2022 – Melilla ➝ 2 000 migrants tentent de franchir la frontière en juin. ➝ Bilan : 23 morts, images choquantes. ➝ Débat sur la responsabilité marocaine et européenne.
2026 – Ceuta ➝ 60 000 passages en juillet, 34 morts. ➝ Mobilisation immédiate de l'armée espagnole. ➝ Crise européenne : débat sur Schengen et dépendance vis-à-vis du Maroc.
Conférence comparative
| Crise | Nombre | Victimes | Déclencheur | Impact |
|---|---|---|---|---|
| Melilla 2005 | ~3 000 | 10 morts | Pression subsaharienne | Militarisation |
| Ceuta 2021 | ~8 000 | 2 morts | Affaire Polisario | Crise bilatérale |
| Melilla 2022 | ~2 000 | 23 morts | Assaut collectif | Indignation internationale |
| Ceuta 2026 | ~60 000 | 34 morts | Relâchement marocain | Crise européenne |
Perspectives
La migration comme levier diplomatique est une constante depuis 2005.
Les zones frontales marocaines (Fnideq, Nador) sont fragilisées par la fermeture des circuits informels.
L'UE reste dépendante de la coopération sécuritaire marocaine , ce qui rend chaque crise un révélateur de rapports de force.

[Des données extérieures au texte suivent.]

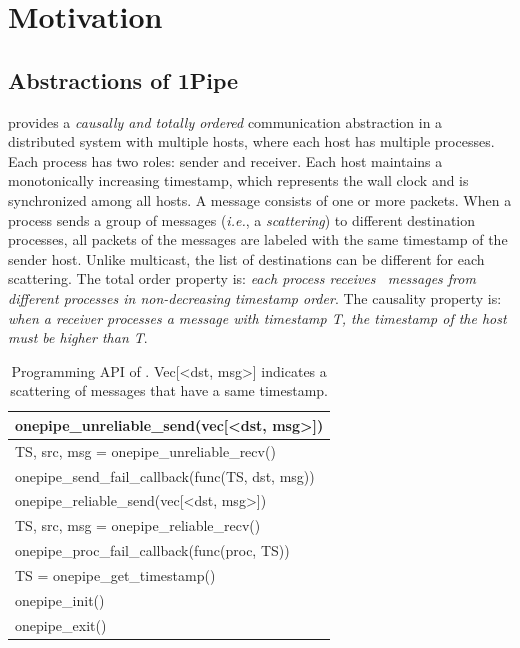 \section{Motivation}
\label{sec:motivation}

\subsection{Abstractions of 1Pipe}
\label{subsec:abstration}

\sys{} provides a \emph{causally and totally ordered} communication abstraction in a distributed system with multiple hosts, where each host has multiple processes. Each process has two roles: sender and receiver. Each host maintains a monotonically increasing timestamp, which represents the wall clock and is synchronized among all hosts. A message consists of one or more packets. When a process sends a group of messages (\emph{i.e.}, a \emph{scattering}) to different destination processes, all packets of the messages are labeled with the same timestamp of the sender host. Unlike multicast, the list of destinations can be different for each scattering. The total order property is: \emph{each process receives~ messages from different processes in non-decreasing timestamp order}. The causality property is: \emph{when a receiver processes a message with timestamp T, the timestamp of the host must be higher than T}.

\begin{table}[htbp]
\centering
\begin{tabular}{l}
	\hline
	onepipe\_unreliable\_send(vec[<dst, msg>]) \\
	\hline
	TS, src, msg = onepipe\_unreliable\_recv() \\
	\hline
	onepipe\_send\_fail\_callback(func(TS, dst, msg)) \\
	\hline
	\hline
	onepipe\_reliable\_send(vec[<dst, msg>]) \\
	\hline
	TS, src, msg = onepipe\_reliable\_recv() \\
	\hline
	onepipe\_proc\_fail\_callback(func(proc, TS)) \\
	\hline
	\hline
	TS = onepipe\_get\_timestamp() \\
	\hline
	onepipe\_init() \\
	\hline
	onepipe\_exit() \\
	\hline
\end{tabular}
\caption{Programming API of \sys{}. Vec[<dst, msg>] indicates a scattering of messages that have a same timestamp.}
\label{tab:abstraction}
\end{table}

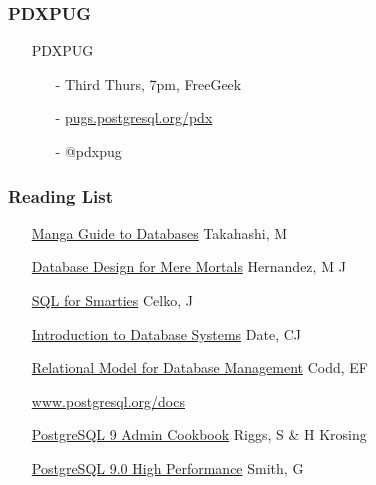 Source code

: \documentclass[20pt]{beamer}
\begin{document}
\frame
{
    \frametitle{PDXPUG}
    \begin{itemize}
    \item[] PDXPUG
	    \begin{itemize}
	    \item[-] Third Thurs, 7pm, FreeGeek
	    \item[-] \url{pugs.postgresql.org/pdx}
	    \item[-] @pdxpug
	    \end{itemize}
    \end{itemize}
}

\frame
{
    \frametitle{Reading List}
    \begin{itemize}
    \item[] \underline{Manga Guide to Databases} Takahashi, M
    \item[] \underline{Database Design for Mere Mortals} Hernandez, M J
    \item[] \underline{SQL for Smarties} Celko, J
    \item[] \underline{Introduction to Database Systems} Date, CJ
    \item[] \underline{Relational Model for Database Management} Codd, EF
    \item[] \url{www.postgresql.org/docs}
    \item[] \underline{PostgreSQL 9 Admin Cookbook} Riggs, S \& H Krosing
    \item[] \underline{PostgreSQL 9.0 High Performance} Smith, G
    \end{itemize}
}

\end{document}
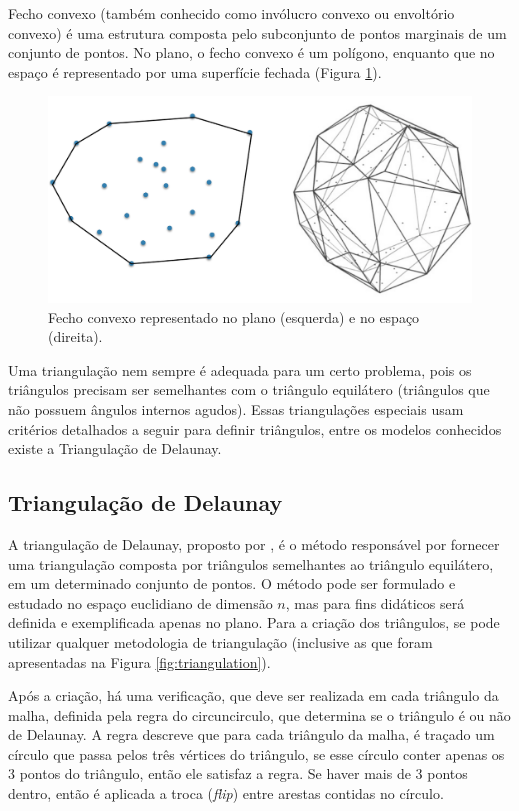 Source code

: Fecho convexo (também conhecido como invólucro convexo ou envoltório convexo) é uma estrutura composta pelo subconjunto de pontos marginais de um conjunto de pontos. No plano, o fecho convexo é um polígono, enquanto que no espaço é representado por uma superfície fechada (Figura \ref{fig:convex_hull}).

\begin{figure}[H]
    \centering
    \includegraphics[scale=0.4]{dados/figuras/convex_hull.png}
    \caption{Fecho convexo representado no plano (esquerda) e no espaço (direita).}
    \label{fig:convex_hull}
\end{figure}

Uma triangulação nem sempre é adequada para um certo problema, pois os triângulos precisam ser semelhantes com o triângulo equilátero (triângulos que não possuem ângulos internos agudos). Essas triangulações especiais usam critérios detalhados a seguir para definir triângulos, entre os modelos conhecidos existe a Triangulação de Delaunay.


\subsection{Triangulação de Delaunay}
\label{sec:delaunay}
A triangulação de Delaunay, proposto por \cite{delaunay1934sphere}, é o método responsável por fornecer uma triangulação composta por triângulos semelhantes ao triângulo equilátero, em um determinado conjunto de pontos. O método pode ser formulado e estudado no espaço euclidiano de dimensão $n$, mas para fins didáticos será definida e exemplificada apenas no plano.
Para a criação dos triângulos, se pode utilizar qualquer metodologia de triangulação (inclusive as que foram apresentadas na Figura \ref{fig:triangulation}).

Após a criação, há uma verificação, que deve ser realizada em cada triângulo da malha, definida pela regra do circuncirculo, que determina se o triângulo é ou não de Delaunay. 
A regra descreve que para cada triângulo da malha, é traçado um círculo que passa pelos três vértices do triângulo, se esse círculo conter apenas os 3 pontos do triângulo, então ele satisfaz a regra. 
Se haver mais de 3 pontos dentro, então é aplicada a troca (\textit{flip}) entre arestas contidas no círculo.

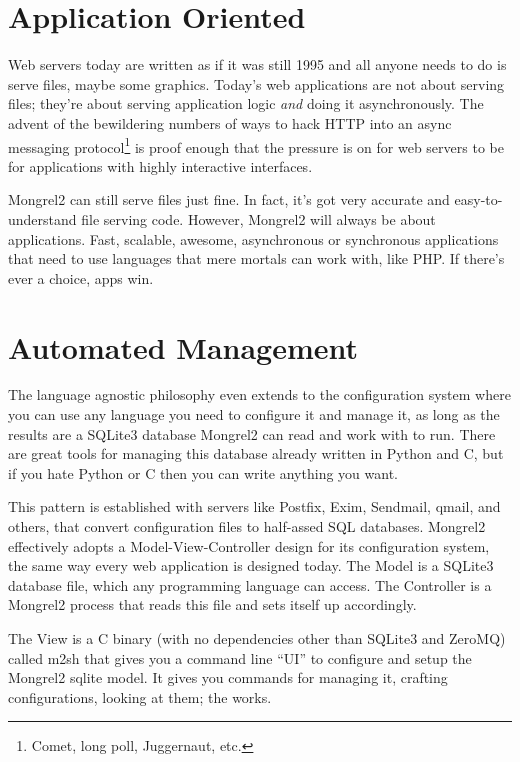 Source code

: \section{Application Oriented}

Web servers today are written as if it was still 1995 and all anyone needs to do
is serve files, maybe some graphics.  Today's web applications are not about serving
files; they're about serving application logic \emph{and} doing it asynchronously.
The advent of the bewildering numbers of ways to hack HTTP into an async messaging
protocol\footnote{Comet, long poll, Juggernaut, etc.} is proof enough that the
pressure is on for web servers to be for applications with highly interactive
interfaces.

Mongrel2 can still serve files just fine.  In fact, it's got very accurate and
easy-to-understand file serving code.  However, Mongrel2 will always be about applications.
Fast, scalable, awesome, asynchronous or synchronous applications that need to use languages
that mere mortals can work with, like PHP\@. If there's ever a choice, apps win.

\section{Automated Management}

The language agnostic philosophy even extends to the configuration system where
you can use any language you need to configure it and manage it, as long as the
results are a SQLite3 database Mongrel2 can read and work with to run.  There
are great tools for managing this database already written in Python and C, but
if you hate Python or C then you can write anything you want.

This pattern is established with servers like Postfix, Exim, Sendmail, qmail,
and others, that convert configuration files to half-assed SQL databases.
Mongrel2 effectively adopts a Model-View-Controller design for its
configuration system, the same way every web application is designed today.
The Model is a SQLite3 database file, which any programming language can access.
The Controller is a Mongrel2 process that reads this file and sets itself up
accordingly.

The View is a C binary (with no dependencies other than SQLite3 and ZeroMQ)
called m2sh that gives you a command line ``UI'' to configure and setup the
Mongrel2 sqlite model.  It gives you commands for managing it, crafting
configurations, looking at them; the works.

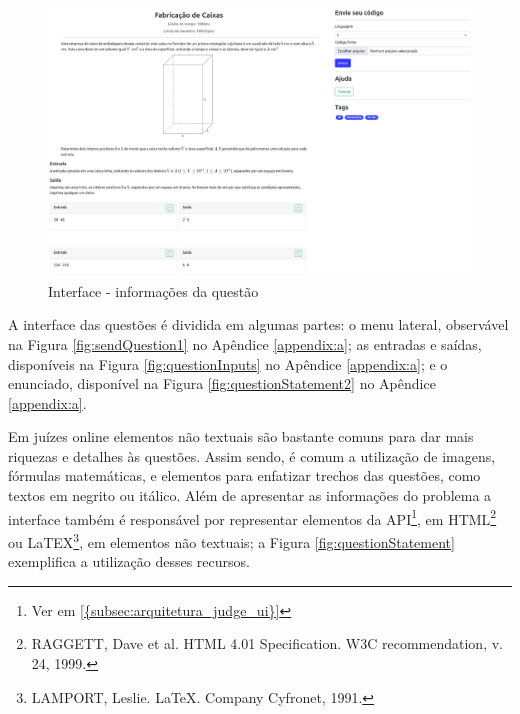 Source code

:\begin{figure}[H]
    \centering
    \includegraphics[keepaspectratio=true,scale=0.2]{figuras/question3.eps}
    \caption{Interface - informações da questão}
    \label{fig:question3}
\end{figure}

A interface das questões é dividida em algumas partes: o menu lateral, observável na Figura \ref{fig:sendQuestion1} no Apêndice \ref{appendix:a}; as entradas e saídas, disponíveis na Figura \ref{fig:questionInputs} no Apêndice \ref{appendix:a}; e o enunciado, disponível na Figura \ref{fig:questionStatement2} no Apêndice \ref{appendix:a}.

Em juízes online elementos não textuais são bastante comuns para dar mais riquezas e detalhes às questões. Assim sendo, é comum a utilização de imagens, fórmulas matemáticas, e elementos para enfatizar trechos das questões, como textos em negrito ou itálico. Além de apresentar as informações do problema a interface também é responsável por representar elementos da API\footnote{Ver em \ref{{subsec:arquitetura_judge_ui}}}, em HTML\footnote{RAGGETT, Dave et al. HTML 4.01 Specification. W3C recommendation, v. 24, 1999.}  ou LaTEX\footnote{LAMPORT, Leslie. LaTeX. Company Cyfronet, 1991.}, em elementos não textuais; a Figura \ref{fig:questionStatement} exemplifica a utilização desses recursos.



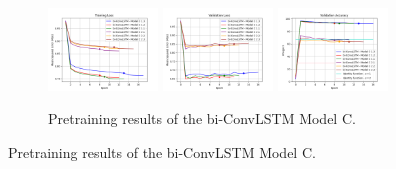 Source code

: \documentclass{beamer}
\begin{document}
\begin{frame}
\begin{figure}[htbp]
        \begin{subfigure}[b]{\textwidth}
            \centering
            \includegraphics[width=0.32\textwidth]{../report/entities/pretrained/unipose2/train_losses.png}
            \includegraphics[width=0.32\textwidth]{../report/entities/pretrained/unipose2/val_losses.png}
            \includegraphics[width=0.32\textwidth]{../report/entities/pretrained/unipose2/val_accs.png}
            \caption{Pretraining results of the bi-ConvLSTM Model C.}
        \end{subfigure}
        \hfill
    \end{figure}
\end{frame}
\end{document}
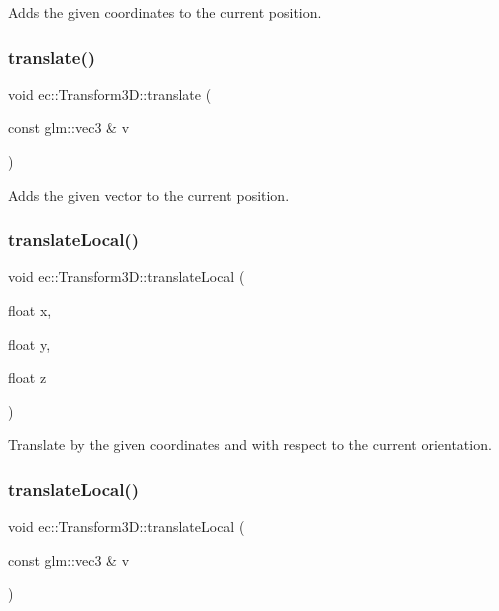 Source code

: Adds the given coordinates to the current position. \mbox{\label{classec_1_1_transform3_d_ae0290297c16ee5ce4f6cf2855fd26aa0}} 
\subsubsection{\texorpdfstring{translate()}{translate()}\hspace{0.1cm}{\footnotesize\ttfamily [2/2]}}
{\footnotesize\ttfamily void ec\+::\+Transform3\+D\+::translate (\begin{DoxyParamCaption}\item[{const glm\+::vec3 \&}]{v }\end{DoxyParamCaption})}

Adds the given vector to the current position. \mbox{\label{classec_1_1_transform3_d_aa32ee07603a9531e77b189185cbd40e4}} 
\subsubsection{\texorpdfstring{translate\+Local()}{translateLocal()}\hspace{0.1cm}{\footnotesize\ttfamily [1/2]}}
{\footnotesize\ttfamily void ec\+::\+Transform3\+D\+::translate\+Local (\begin{DoxyParamCaption}\item[{float}]{x,  }\item[{float}]{y,  }\item[{float}]{z }\end{DoxyParamCaption})}

Translate by the given coordinates and with respect to the current orientation. \mbox{\label{classec_1_1_transform3_d_a8769dc2eb4f1cd467d8e39c85decdd10}} 
\subsubsection{\texorpdfstring{translate\+Local()}{translateLocal()}\hspace{0.1cm}{\footnotesize\ttfamily [2/2]}}
{\footnotesize\ttfamily void ec\+::\+Transform3\+D\+::translate\+Local (\begin{DoxyParamCaption}\item[{const glm\+::vec3 \&}]{v }\end{DoxyParamCaption})}


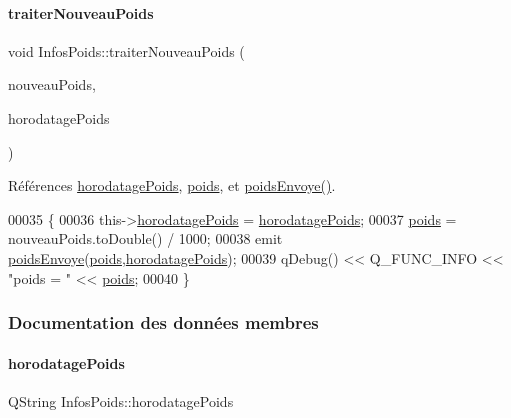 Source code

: \paragraph{\texorpdfstring{traiter\+Nouveau\+Poids}{traiterNouveauPoids}}
{\footnotesize\ttfamily void Infos\+Poids\+::traiter\+Nouveau\+Poids (\begin{DoxyParamCaption}\item[{Q\+String}]{nouveau\+Poids,  }\item[{Q\+String}]{horodatage\+Poids }\end{DoxyParamCaption})\hspace{0.3cm}{\ttfamily [slot]}}



Références \hyperlink{class_infos_poids_a6cff463552adfdde9430073a87878494}{horodatage\+Poids}, \hyperlink{class_infos_poids_ac5faebb99bd0f87f96b442f10349cbd8}{poids}, et \hyperlink{class_infos_poids_a3c4ca9068911e45d0207de051ef5b402}{poids\+Envoye()}.


\begin{DoxyCode}
00035 \{
00036     this->\hyperlink{class_infos_poids_a6cff463552adfdde9430073a87878494}{horodatagePoids} = \hyperlink{class_infos_poids_a6cff463552adfdde9430073a87878494}{horodatagePoids};
00037     \hyperlink{class_infos_poids_ac5faebb99bd0f87f96b442f10349cbd8}{poids} = nouveauPoids.toDouble() / 1000;
00038     emit \hyperlink{class_infos_poids_a3c4ca9068911e45d0207de051ef5b402}{poidsEnvoye}(\hyperlink{class_infos_poids_ac5faebb99bd0f87f96b442f10349cbd8}{poids},\hyperlink{class_infos_poids_a6cff463552adfdde9430073a87878494}{horodatagePoids});
00039     qDebug() << Q\_FUNC\_INFO << \textcolor{stringliteral}{"poids = "} << \hyperlink{class_infos_poids_ac5faebb99bd0f87f96b442f10349cbd8}{poids};
00040 \}
\end{DoxyCode}


\subsubsection{Documentation des données membres}
\mbox{\label{class_infos_poids_a6cff463552adfdde9430073a87878494}} 
\paragraph{\texorpdfstring{horodatage\+Poids}{horodatagePoids}}
{\footnotesize\ttfamily Q\+String Infos\+Poids\+::horodatage\+Poids\hspace{0.3cm}{\ttfamily [private]}}



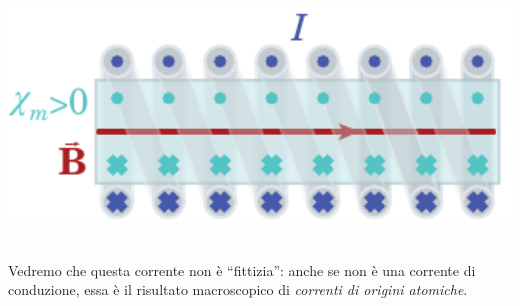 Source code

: \begin{minipage}{0.49\textwidth}
	\begin{center}
		\includegraphics[width=1\textwidth]{images/chp12/chp12solenoideriempito2b.pdf}
	\end{center}
\end{minipage}\\
Vedremo che questa corrente non è ``fittizia'': anche se non è una corrente di conduzione, essa è il risultato macroscopico di \textit{correnti di origini atomiche}.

Madrid a été le théâtre de vastes manifestations contre la gestion gouvernementale de la crise migratoire de Ceuta : environ 50 000 personnes se sont rassemblées dans la capitale, dénonçant la « permissivité » du gouvernement et exigeant la démission du Premier ministre Pedro Sánchez. Les protestations ont été marquées par des slogans nationalistes, des tensions avec la police et une forte polarisation politique.
Contexte des protestations
Date : 2–3 septembre 2026, lors du Día de Ceuta .
Lieu : Madrid, devant le Congrès des députés et les principales places.
Participants : Environ 50 000 personnes selon la délégation du gouvernement.
Motif : Réaction à l'entrée massive de plus de 70 000 migrants à Ceuta en juillet 2026.
Réclamations et slogans
Nationalistes : « Ceuta no se vende » (« Ceuta n'est pas à vendre »), « Defender España ».
Anti-gouvernementaux : Appels à la démission de Pedro Sánchez, accusé de « trahison ».
Discours politiques :
Alberto Núñez Feijóo (PP) : « Une ville espagnole a été envahie par la connaissance du gouvernement. »
Santiago Abascal (Vox) : Sánchez qualifié de « psychopathe dangereux » au service du Maroc.
Déroulements et incidents
adhérences : Groupes ultras dispersés par la police avec gaz lacrymogènes et balles en caoutchouc.
Arrestations : 4 manifestants interpellés (dont 2 mineurs).
Blessés : 4 policiers touchés lors des heurts.
Dimension nationale
Mobilisations simultanées à Barcelone, Bilbao et Ceuta.
Polarisation politique :
Droite et extrême droite mobilisées contre le gouvernement.
Gauche et syndicats organisant des contre-manifestations sous le slogan « Paremos los pies al racismo ».
Opinion publique : Colère populaire alimentée par les images de migrants campant dans les rues de Ceuta.
Tableau Synthetique
| Aspect | Détails |
|---|---|
| Date | 2-3 septembre 2026 |
| Participants | Environ 50 000 à Madrid |
| Motif | Gestion de la crise migratoire de Ceuta |
| Slogans | « Ceuta no se vende », « Défenseur España » |
| Incidents | 4 arrestations, 4 policiers blessés |
| Acteurs politiques | PP et Vox en tête des critiques |
| Contre-manifestations | Gauche et syndicats contre le racisme |
Conférence
Ces protestations montrent que la crise migratoire de Ceuta a dépassé le cadre local pour devenir un symbole national de la fragilité des frontières espagnoles et de la polarisation politique . Madrid, en tant que capitale, a cristallisé la colère populaire, révélant un clivage profond entre discours sécuritaires et appels à la solidarité.